Yesterday I took a stab at the question of What is church? I received some great comments from that post – both in person and online. Thank you.
Today I saw a beer ad that I think pretty much sums up what church should be like. It’s an ad for Heineken. Instead of explaining it, click the link, and scroll down to the video, or you can watch the video directly here:
This is a powerful ad. And I think very honest too – which makes it powerful.
I can attest to the fact that when you get people who would normally disagree with each other (or worse) to sit down and eat together or have a drink together, something happens. Food and drinks have a way of leveling equalizing people. They have a way to drawing people together. They could have nothing else in common, but the mere fact that two people eat or drink together means that they do have something in common – basic humanity and the needs of living – food and drink.
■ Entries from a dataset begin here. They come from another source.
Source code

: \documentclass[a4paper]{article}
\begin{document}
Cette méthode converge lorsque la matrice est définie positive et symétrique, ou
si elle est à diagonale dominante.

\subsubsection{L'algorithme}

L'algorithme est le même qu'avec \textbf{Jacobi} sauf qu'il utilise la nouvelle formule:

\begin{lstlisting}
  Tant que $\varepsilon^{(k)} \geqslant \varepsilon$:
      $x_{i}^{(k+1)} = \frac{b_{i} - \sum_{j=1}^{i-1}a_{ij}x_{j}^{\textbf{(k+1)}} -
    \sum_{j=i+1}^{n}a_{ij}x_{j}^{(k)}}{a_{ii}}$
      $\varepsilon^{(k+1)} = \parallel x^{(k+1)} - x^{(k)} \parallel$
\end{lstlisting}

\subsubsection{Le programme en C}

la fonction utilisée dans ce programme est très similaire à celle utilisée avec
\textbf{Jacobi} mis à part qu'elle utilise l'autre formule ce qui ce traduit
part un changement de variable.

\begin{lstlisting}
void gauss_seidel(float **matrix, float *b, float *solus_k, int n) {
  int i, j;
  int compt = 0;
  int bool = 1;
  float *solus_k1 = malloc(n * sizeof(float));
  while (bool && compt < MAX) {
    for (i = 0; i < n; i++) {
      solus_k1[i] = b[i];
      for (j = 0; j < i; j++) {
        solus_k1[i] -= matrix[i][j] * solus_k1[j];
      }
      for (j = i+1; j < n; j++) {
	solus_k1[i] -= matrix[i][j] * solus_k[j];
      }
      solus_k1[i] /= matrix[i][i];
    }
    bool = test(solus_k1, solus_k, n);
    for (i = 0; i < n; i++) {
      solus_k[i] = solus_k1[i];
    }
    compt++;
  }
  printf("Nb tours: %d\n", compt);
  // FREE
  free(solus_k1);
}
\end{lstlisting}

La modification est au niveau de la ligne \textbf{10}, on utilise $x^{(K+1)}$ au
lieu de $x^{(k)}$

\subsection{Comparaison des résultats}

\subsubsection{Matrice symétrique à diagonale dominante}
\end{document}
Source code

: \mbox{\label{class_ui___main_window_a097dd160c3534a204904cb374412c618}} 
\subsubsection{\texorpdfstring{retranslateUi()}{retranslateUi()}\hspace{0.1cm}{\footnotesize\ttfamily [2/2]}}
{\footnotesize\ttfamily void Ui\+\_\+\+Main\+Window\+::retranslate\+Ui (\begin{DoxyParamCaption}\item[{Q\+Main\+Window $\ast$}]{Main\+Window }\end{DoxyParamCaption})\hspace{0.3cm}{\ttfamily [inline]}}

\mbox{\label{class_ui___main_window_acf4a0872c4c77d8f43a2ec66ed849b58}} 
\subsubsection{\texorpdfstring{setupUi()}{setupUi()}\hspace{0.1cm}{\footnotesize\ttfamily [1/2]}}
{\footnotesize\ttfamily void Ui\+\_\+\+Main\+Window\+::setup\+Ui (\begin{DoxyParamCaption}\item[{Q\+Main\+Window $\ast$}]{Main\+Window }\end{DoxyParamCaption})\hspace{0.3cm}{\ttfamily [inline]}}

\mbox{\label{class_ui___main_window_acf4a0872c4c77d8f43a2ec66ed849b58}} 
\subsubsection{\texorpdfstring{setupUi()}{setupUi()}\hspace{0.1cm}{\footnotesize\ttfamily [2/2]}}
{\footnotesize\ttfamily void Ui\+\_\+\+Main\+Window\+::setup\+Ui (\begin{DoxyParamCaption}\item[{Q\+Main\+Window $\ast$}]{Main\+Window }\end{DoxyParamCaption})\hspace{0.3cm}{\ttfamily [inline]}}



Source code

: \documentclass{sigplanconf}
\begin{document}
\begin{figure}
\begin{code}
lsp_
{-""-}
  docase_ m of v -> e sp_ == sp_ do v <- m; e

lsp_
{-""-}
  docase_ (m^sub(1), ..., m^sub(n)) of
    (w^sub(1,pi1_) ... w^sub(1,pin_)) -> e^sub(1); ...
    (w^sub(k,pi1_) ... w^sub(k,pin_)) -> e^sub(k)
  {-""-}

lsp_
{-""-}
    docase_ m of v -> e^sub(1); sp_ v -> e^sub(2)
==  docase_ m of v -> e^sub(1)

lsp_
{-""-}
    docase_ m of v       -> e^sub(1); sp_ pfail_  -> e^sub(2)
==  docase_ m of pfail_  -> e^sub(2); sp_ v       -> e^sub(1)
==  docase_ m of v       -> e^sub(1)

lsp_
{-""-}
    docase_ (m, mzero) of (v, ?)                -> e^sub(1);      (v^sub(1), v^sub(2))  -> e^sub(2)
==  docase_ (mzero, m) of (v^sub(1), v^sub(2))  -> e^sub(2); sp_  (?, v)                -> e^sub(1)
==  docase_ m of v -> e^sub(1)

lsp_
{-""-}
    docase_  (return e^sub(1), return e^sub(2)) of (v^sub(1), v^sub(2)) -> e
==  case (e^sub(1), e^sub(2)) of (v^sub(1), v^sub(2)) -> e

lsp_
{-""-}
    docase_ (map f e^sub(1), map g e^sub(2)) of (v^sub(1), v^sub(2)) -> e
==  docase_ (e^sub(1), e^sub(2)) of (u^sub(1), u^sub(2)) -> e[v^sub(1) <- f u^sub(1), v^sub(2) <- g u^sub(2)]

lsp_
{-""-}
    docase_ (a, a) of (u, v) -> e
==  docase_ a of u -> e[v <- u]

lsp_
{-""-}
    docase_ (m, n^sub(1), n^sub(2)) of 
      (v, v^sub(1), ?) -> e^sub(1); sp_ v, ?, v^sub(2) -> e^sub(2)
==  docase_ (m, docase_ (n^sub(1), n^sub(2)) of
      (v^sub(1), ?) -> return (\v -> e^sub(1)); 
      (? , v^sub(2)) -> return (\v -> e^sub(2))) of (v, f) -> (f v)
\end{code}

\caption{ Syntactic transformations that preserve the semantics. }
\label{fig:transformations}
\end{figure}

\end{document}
Church should be like this. I think there is precedent for this too. Jesus ate his way through the Gospels. He ate with Pharisees and with tax collectors and a whole host of other people. One of most remembered moments is the Last Supper. Jesus knew the power of bringing people together and sharing a meal with them.
I have pastor friends who have started dinner churches and speak about the amazing things that happen at these gatherings.
When I was in Finland, I used the analogy of going to a bar to describe what the liturgy was all about. A friend at the University didn’t understand church and what went on, so I explained it this way – we came together looking forward to spending time together in this bar. That’s the gathering section of the liturgy. Then we’ve been talking about God and life. That’s the Word section. Now we are sharing some drinks and food together. We don’t agree about everything, yet we’re able to be here together sharing food and enjoying each other’s company. That’s the Meal portion. From here we’ll leave looking forward to the next time we can gather. That’s the Sending.
What we saw in the ad was the liturgy in a very practical form. What they experienced was God’s grace and without the words being said – forgiveness. They saw the humanity and the frailty and the guilt in the other person and chose to look past all of that without judgement. It that’s not what church is all about ultimately, I don’t know what is.